**What is required:** Your answer must consist of every line from the data below that includes the word "rewards".

**Supplied records:**
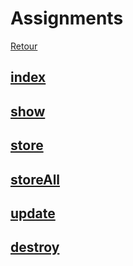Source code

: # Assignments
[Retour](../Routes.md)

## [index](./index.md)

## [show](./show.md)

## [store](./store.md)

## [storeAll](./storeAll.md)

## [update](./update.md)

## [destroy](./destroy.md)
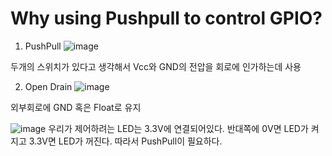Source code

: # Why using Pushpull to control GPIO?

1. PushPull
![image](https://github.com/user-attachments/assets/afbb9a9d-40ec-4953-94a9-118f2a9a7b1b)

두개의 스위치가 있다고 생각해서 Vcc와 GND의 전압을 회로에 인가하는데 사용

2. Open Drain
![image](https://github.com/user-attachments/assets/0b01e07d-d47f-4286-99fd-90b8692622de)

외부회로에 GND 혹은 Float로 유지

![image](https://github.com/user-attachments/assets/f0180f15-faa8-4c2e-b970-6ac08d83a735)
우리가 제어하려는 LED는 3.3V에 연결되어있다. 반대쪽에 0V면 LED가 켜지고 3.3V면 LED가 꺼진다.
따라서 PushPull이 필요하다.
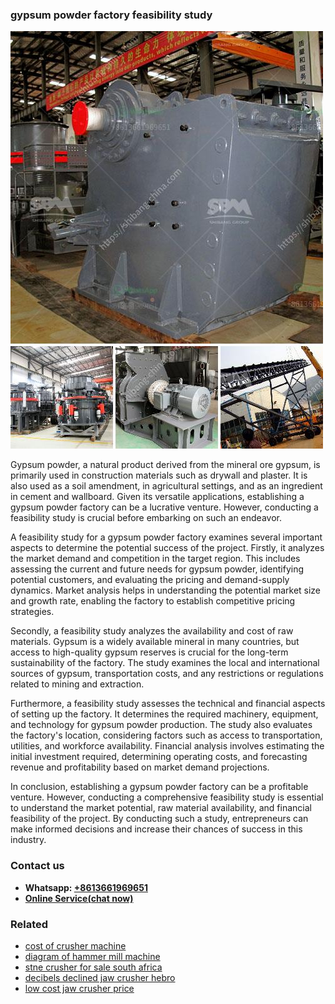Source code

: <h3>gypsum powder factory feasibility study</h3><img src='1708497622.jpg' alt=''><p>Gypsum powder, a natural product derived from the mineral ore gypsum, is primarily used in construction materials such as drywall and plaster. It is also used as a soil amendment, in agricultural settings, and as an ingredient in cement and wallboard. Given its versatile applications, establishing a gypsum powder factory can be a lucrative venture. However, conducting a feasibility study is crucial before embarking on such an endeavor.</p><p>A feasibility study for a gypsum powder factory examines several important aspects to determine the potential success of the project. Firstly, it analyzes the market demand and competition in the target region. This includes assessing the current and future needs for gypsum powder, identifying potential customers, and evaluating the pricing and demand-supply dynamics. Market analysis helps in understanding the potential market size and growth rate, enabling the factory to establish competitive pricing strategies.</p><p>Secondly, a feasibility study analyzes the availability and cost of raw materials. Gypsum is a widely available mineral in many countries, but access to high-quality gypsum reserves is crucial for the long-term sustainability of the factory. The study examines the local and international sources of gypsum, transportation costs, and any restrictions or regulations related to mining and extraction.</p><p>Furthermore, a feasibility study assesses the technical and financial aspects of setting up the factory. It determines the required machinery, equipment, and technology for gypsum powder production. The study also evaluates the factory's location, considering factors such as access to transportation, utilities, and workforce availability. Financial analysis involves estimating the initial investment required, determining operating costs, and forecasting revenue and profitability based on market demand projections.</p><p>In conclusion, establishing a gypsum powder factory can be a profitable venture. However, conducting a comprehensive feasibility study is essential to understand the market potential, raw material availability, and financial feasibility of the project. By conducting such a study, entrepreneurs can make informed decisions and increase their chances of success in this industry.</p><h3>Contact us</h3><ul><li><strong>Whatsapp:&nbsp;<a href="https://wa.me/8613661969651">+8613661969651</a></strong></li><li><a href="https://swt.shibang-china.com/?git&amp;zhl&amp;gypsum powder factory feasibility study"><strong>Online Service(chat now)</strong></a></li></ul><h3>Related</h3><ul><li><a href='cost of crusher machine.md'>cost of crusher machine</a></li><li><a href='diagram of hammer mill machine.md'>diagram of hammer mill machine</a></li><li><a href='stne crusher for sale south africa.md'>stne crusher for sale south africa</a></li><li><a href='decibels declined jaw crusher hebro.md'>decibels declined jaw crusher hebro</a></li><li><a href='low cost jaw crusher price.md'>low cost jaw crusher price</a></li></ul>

==

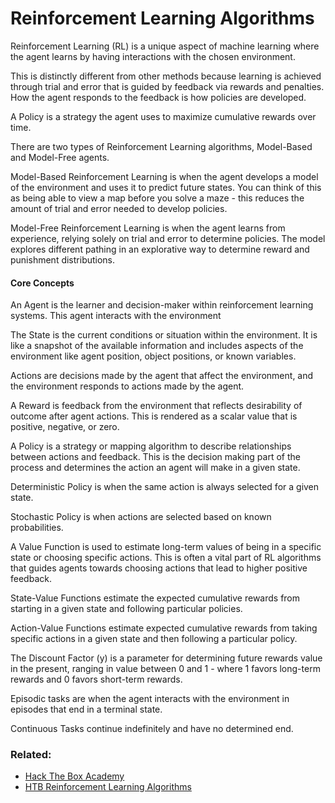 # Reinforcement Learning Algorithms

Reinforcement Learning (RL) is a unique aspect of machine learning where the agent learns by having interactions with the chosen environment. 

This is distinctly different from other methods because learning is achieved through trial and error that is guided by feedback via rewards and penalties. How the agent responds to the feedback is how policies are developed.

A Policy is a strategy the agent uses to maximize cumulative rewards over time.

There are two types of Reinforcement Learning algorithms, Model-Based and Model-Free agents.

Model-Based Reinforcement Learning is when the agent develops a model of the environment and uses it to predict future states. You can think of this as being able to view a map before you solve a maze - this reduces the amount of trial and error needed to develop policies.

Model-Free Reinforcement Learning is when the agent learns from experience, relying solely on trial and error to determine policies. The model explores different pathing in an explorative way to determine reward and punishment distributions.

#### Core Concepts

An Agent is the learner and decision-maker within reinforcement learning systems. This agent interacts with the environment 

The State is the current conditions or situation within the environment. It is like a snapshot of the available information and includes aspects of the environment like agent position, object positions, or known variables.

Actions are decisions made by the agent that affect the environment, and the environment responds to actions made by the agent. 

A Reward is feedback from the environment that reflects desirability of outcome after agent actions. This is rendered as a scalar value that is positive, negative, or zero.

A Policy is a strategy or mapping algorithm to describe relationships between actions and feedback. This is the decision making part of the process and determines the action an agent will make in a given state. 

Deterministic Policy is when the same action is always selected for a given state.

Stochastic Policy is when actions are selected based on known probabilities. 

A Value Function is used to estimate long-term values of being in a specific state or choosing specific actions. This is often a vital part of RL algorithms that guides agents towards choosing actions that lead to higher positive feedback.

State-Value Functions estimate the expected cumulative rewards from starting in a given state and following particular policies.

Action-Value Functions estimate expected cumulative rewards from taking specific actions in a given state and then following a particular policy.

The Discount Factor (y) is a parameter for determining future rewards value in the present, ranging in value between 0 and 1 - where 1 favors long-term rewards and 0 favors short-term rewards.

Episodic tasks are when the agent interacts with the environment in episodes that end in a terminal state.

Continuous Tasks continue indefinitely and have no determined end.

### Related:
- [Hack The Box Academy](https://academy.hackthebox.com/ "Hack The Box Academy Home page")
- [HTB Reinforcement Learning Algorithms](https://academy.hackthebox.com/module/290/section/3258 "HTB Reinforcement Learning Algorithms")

**Answer space:**
This is distinctly different from other methods because learning is achieved through trial and error that is guided by feedback via rewards and penalties. How the agent responds to the feedback is how policies are developed.
A Policy is a strategy the agent uses to maximize cumulative rewards over time.
State-Value Functions estimate the expected cumulative rewards from starting in a given state and following particular policies.
Action-Value Functions estimate expected cumulative rewards from taking specific actions in a given state and then following a particular policy.
The Discount Factor (y) is a parameter for determining future rewards value in the present, ranging in value between 0 and 1 - where 1 favors long-term rewards and 0 favors short-term rewards.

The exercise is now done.